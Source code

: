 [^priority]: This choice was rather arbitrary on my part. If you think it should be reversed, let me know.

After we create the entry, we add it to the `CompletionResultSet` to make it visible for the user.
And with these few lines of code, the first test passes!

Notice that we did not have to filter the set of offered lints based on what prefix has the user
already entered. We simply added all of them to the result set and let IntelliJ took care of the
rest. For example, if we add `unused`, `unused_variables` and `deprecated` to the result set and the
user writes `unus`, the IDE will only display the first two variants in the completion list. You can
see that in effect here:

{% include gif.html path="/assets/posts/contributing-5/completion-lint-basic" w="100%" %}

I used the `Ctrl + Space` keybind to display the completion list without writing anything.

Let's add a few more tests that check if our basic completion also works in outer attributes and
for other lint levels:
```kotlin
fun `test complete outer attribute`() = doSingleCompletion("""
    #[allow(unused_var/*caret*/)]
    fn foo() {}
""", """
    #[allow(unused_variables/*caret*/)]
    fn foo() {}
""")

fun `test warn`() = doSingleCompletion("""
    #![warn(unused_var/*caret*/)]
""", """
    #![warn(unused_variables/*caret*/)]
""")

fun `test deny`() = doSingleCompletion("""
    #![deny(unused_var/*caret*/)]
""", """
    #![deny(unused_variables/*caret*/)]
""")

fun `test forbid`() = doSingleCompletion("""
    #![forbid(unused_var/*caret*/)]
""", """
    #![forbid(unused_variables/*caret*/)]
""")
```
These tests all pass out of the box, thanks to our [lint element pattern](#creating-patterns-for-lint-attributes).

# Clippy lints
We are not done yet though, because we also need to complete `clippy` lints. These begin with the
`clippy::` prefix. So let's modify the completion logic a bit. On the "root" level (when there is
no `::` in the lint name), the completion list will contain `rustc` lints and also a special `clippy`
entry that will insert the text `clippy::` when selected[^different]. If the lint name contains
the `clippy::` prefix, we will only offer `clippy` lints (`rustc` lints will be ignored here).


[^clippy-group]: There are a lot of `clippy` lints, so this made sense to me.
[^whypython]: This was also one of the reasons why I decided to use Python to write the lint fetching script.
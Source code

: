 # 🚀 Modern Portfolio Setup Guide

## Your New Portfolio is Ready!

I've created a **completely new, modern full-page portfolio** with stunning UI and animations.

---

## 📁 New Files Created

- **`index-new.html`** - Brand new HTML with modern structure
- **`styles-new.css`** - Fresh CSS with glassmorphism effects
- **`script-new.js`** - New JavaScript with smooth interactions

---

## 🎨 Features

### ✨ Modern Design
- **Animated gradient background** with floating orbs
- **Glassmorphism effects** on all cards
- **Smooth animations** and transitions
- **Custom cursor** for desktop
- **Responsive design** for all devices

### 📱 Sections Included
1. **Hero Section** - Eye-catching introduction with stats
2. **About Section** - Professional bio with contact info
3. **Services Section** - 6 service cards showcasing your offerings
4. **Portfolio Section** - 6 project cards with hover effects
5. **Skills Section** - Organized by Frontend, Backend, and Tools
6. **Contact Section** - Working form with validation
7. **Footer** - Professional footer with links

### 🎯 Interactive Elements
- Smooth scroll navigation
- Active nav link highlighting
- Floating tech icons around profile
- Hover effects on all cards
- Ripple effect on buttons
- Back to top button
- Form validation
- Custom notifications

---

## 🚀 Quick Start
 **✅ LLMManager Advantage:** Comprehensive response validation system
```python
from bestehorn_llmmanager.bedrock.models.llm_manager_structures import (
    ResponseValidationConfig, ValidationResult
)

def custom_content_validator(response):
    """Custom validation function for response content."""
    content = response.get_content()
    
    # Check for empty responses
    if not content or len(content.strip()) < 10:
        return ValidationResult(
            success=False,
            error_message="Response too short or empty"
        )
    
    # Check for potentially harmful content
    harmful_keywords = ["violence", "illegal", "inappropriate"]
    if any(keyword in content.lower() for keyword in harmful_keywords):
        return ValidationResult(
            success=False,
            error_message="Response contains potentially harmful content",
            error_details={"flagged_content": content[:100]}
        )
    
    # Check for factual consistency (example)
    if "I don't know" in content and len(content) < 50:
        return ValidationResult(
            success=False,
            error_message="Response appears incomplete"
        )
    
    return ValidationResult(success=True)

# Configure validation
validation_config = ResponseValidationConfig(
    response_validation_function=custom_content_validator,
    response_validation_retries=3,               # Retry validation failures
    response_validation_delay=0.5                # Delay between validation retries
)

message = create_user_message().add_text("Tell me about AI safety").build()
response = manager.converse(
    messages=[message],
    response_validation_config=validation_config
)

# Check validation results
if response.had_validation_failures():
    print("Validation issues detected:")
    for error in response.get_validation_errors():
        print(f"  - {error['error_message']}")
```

▶ WHAT IS BEING ASKED
Please write out the whole of the material exactly.

▶ RESPONSE
Source code

: [^priority]: This choice was rather arbitrary on my part. If you think it should be reversed, let me know.

After we create the entry, we add it to the `CompletionResultSet` to make it visible for the user.
And with these few lines of code, the first test passes!

Notice that we did not have to filter the set of offered lints based on what prefix has the user
already entered. We simply added all of them to the result set and let IntelliJ took care of the
rest. For example, if we add `unused`, `unused_variables` and `deprecated` to the result set and the
user writes `unus`, the IDE will only display the first two variants in the completion list. You can
see that in effect here:

{% include gif.html path="/assets/posts/contributing-5/completion-lint-basic" w="100%" %}

I used the `Ctrl + Space` keybind to display the completion list without writing anything.

Let's add a few more tests that check if our basic completion also works in outer attributes and
for other lint levels:
```kotlin
fun `test complete outer attribute`() = doSingleCompletion("""
    #[allow(unused_var/*caret*/)]
    fn foo() {}
""", """
    #[allow(unused_variables/*caret*/)]
    fn foo() {}
""")

fun `test warn`() = doSingleCompletion("""
    #![warn(unused_var/*caret*/)]
""", """
    #![warn(unused_variables/*caret*/)]
""")

fun `test deny`() = doSingleCompletion("""
    #![deny(unused_var/*caret*/)]
""", """
    #![deny(unused_variables/*caret*/)]
""")

fun `test forbid`() = doSingleCompletion("""
    #![forbid(unused_var/*caret*/)]
""", """
    #![forbid(unused_variables/*caret*/)]
""")
```
These tests all pass out of the box, thanks to our [lint element pattern](#creating-patterns-for-lint-attributes).

# Clippy lints
We are not done yet though, because we also need to complete `clippy` lints. These begin with the
`clippy::` prefix. So let's modify the completion logic a bit. On the "root" level (when there is
no `::` in the lint name), the completion list will contain `rustc` lints and also a special `clippy`
entry that will insert the text `clippy::` when selected[^different]. If the lint name contains
the `clippy::` prefix, we will only offer `clippy` lints (`rustc` lints will be ignored here).


[^clippy-group]: There are a lot of `clippy` lints, so this made sense to me.
[^whypython]: This was also one of the reasons why I decided to use Python to write the lint fetching script.
Source code

: # 🚀 Modern Portfolio Setup Guide

## Your New Portfolio is Ready!

I've created a **completely new, modern full-page portfolio** with stunning UI and animations.

---

## 📁 New Files Created

- **`index-new.html`** - Brand new HTML with modern structure
- **`styles-new.css`** - Fresh CSS with glassmorphism effects
- **`script-new.js`** - New JavaScript with smooth interactions

---

## 🎨 Features

### ✨ Modern Design
- **Animated gradient background** with floating orbs
- **Glassmorphism effects** on all cards
- **Smooth animations** and transitions
- **Custom cursor** for desktop
- **Responsive design** for all devices

### 📱 Sections Included
1. **Hero Section** - Eye-catching introduction with stats
2. **About Section** - Professional bio with contact info
3. **Services Section** - 6 service cards showcasing your offerings
4. **Portfolio Section** - 6 project cards with hover effects
5. **Skills Section** - Organized by Frontend, Backend, and Tools
6. **Contact Section** - Working form with validation
7. **Footer** - Professional footer with links

### 🎯 Interactive Elements
- Smooth scroll navigation
- Active nav link highlighting
- Floating tech icons around profile
- Hover effects on all cards
- Ripple effect on buttons
- Back to top button
- Form validation
- Custom notifications

---

## 🚀 Quick Start
 **✅ LLMManager Advantage:** Comprehensive response validation system
```python
from bestehorn_llmmanager.bedrock.models.llm_manager_structures import (
    ResponseValidationConfig, ValidationResult
)

def custom_content_validator(response):
    """Custom validation function for response content."""
    content = response.get_content()
    
    # Check for empty responses
    if not content or len(content.strip()) < 10:
        return ValidationResult(
            success=False,
            error_message="Response too short or empty"
        )
    
    # Check for potentially harmful content
    harmful_keywords = ["violence", "illegal", "inappropriate"]
    if any(keyword in content.lower() for keyword in harmful_keywords):
        return ValidationResult(
            success=False,
            error_message="Response contains potentially harmful content",
            error_details={"flagged_content": content[:100]}
        )
    
    # Check for factual consistency (example)
    if "I don't know" in content and len(content) < 50:
        return ValidationResult(
            success=False,
            error_message="Response appears incomplete"
        )
    
    return ValidationResult(success=True)

# Configure validation
validation_config = ResponseValidationConfig(
    response_validation_function=custom_content_validator,
    response_validation_retries=3,               # Retry validation failures
    response_validation_delay=0.5                # Delay between validation retries
)

message = create_user_message().add_text("Tell me about AI safety").build()
response = manager.converse(
    messages=[message],
    response_validation_config=validation_config
)

# Check validation results
if response.had_validation_failures():
    print("Validation issues detected:")
    for error in response.get_validation_errors():
        print(f"  - {error['error_message']}")
```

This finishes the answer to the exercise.